■ Instructions to follow: Using the listing below, count every line that contains the word "diagonal"; respond with the count alone.

* * * * * * *

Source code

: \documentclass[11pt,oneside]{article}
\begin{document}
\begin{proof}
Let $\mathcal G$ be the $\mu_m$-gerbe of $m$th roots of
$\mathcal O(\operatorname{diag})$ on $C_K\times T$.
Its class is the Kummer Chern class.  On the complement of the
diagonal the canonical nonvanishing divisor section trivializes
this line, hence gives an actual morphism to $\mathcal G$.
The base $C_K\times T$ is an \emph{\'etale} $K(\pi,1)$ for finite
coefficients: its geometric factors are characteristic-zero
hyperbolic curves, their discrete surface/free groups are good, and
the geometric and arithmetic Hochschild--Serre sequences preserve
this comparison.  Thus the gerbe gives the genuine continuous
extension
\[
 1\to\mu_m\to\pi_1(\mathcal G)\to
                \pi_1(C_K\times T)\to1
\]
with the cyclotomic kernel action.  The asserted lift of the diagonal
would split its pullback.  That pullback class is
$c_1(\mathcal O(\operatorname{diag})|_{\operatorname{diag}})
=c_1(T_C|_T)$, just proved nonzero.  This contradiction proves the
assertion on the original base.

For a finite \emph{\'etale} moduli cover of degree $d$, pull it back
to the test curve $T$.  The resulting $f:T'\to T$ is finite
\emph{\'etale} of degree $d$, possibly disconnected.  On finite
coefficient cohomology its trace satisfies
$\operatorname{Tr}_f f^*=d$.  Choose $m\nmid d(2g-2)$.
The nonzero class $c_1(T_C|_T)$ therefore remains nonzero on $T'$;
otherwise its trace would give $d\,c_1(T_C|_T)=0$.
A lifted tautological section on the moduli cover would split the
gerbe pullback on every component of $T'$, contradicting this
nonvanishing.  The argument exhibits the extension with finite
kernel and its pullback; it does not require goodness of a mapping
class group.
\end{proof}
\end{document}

* * * * * * *

■ Answer to the problem: 2